Dans un tel contexte, la délinquance fréquente chez les jeunes, mais aussi de plus en plus présente chez les aînés, pourtant les plus fragiles et les plus menacés, paraît justifiée. Mais ce n'est pas une solution. À court terme, le bon sens dit que nous n'avons pas d'autre choix que de suivre les mêmes consignes qui, au moins, limitent les dégâts. En espérant que cela nous procurera un répit temporaire au cours duquel de meilleures formules, de meilleurs remèdes pourront être mis au point. 

(ajout tardif en réaction à des amis délinquants: Dans une situation de crise, il faut être réaliste, quelles que soient les réserves justifiées que l'on a.  Quand le capitaine dit "Le navire coule, tous aux canots de sauvetage", ce n'est pas le moment de se plaindre "Attendez une minute, le canot n'est pas propre ou pas assez grand" ... ou même: "Etes-vous sûr que vous ne mentez pas et le navire coule vraiment? ")


Ce que le même bon sens nous dicte, en revanche, c'est qu'à plus long terme la seule façon d'éviter qu'une catastrophe du genre se reproduise est de repenser en profondeur la manière dont nos sociétés et la planète dans son ensemble sont gouvernées. Il n'y a plus de raison valable pour que nous laissions en place un système qui avait été conçu en un temps où les hommes étaient jugés supérieurs aux femmes et les peaux blanches aux peaux noires, rouges ou jaunes, où la majorité des peuples étaient illettrés, où les classes possédantes instruites pouvaient prétendre à un sens civique et responsable qui les rendait dignes de gouverner, où l'information factuelle était réservée à une soi-disant élite.
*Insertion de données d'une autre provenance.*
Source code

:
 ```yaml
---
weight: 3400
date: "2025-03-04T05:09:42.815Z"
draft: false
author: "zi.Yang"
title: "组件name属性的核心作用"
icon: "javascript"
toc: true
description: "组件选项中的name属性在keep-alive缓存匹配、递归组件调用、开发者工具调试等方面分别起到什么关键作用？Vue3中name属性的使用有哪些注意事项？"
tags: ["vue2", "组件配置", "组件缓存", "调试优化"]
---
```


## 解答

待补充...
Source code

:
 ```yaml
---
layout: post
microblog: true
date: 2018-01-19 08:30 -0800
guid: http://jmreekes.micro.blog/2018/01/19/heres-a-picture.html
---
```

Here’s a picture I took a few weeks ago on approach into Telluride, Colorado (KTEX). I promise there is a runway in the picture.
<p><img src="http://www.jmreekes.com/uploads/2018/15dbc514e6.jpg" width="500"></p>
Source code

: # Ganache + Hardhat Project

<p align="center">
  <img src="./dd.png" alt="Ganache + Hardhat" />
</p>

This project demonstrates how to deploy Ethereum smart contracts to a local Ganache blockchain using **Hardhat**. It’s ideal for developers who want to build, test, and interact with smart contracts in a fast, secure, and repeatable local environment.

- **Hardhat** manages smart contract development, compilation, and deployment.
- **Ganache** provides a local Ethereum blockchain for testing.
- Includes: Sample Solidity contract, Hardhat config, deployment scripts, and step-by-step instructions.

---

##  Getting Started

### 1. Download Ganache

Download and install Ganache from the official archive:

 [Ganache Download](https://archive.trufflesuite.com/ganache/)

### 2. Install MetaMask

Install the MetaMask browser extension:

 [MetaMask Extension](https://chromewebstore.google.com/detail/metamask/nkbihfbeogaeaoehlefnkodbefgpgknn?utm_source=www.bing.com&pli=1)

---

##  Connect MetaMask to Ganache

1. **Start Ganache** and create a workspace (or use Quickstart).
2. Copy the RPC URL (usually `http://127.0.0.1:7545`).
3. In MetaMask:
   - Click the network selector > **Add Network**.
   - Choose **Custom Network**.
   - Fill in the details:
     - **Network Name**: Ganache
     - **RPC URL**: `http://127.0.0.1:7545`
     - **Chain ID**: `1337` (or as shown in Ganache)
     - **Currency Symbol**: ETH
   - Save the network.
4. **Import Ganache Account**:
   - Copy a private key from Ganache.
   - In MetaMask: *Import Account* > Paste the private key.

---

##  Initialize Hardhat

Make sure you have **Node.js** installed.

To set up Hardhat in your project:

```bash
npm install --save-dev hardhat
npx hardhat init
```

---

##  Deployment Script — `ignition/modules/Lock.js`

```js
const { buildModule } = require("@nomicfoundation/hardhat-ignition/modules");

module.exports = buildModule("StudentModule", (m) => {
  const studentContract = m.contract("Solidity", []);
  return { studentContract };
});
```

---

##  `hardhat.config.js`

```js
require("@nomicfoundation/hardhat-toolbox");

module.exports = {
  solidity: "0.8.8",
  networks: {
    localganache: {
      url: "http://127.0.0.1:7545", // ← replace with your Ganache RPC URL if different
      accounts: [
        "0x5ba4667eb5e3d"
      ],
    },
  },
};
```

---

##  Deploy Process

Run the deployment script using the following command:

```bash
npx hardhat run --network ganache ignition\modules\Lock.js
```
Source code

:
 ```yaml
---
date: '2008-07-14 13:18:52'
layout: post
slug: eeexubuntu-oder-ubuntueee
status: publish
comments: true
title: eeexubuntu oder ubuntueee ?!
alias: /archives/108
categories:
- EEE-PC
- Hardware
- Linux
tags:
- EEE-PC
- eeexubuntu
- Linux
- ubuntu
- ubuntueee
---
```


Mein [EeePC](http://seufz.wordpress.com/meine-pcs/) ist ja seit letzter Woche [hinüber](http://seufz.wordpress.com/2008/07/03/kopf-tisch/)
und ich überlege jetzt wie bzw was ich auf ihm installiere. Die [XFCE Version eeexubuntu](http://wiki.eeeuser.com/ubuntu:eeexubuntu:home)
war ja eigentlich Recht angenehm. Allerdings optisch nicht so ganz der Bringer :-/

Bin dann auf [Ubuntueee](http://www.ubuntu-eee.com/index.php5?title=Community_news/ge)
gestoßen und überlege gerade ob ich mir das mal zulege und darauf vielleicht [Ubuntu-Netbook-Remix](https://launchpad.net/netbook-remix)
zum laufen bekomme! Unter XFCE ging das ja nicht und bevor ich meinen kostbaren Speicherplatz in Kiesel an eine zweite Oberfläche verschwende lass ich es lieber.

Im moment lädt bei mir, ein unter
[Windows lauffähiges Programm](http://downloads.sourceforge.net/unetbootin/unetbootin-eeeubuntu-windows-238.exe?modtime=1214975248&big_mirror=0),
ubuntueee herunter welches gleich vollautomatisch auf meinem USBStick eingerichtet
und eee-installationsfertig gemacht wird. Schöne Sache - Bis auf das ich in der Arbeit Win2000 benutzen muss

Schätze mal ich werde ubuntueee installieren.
Les citoyennes et citoyens bigarrés d'aujourd'hui ont dans la plupart des pays un niveau d'éducation, de connaissance et d'information qui les rend aptes à prendre les décisions politiques qui affectent leur présent et leur avenir; leur désir de promouvoir leurs intérêts propres n'est pas moins respectable que celui d'actuelles élites étroitement inféodées à des pouvoirs financiers d'une infinie rapacité.

 

Dans un premier temps, il faut donc nous serrer les coudes, à l'échelle de chaque région, province, état ou pays, mais également de la planète dans son ensemble, pour sortir tant bien que mal de cette crise. Mais dans un second temps, il sera tout aussi crucial de nous extraire du cul-de-sac politique dans lequel la cupidité à courte vue de nos élites nous a enfermés pour réaliser une véritable démocratie citoyenne capable de faire face aux défis du 21e siècle.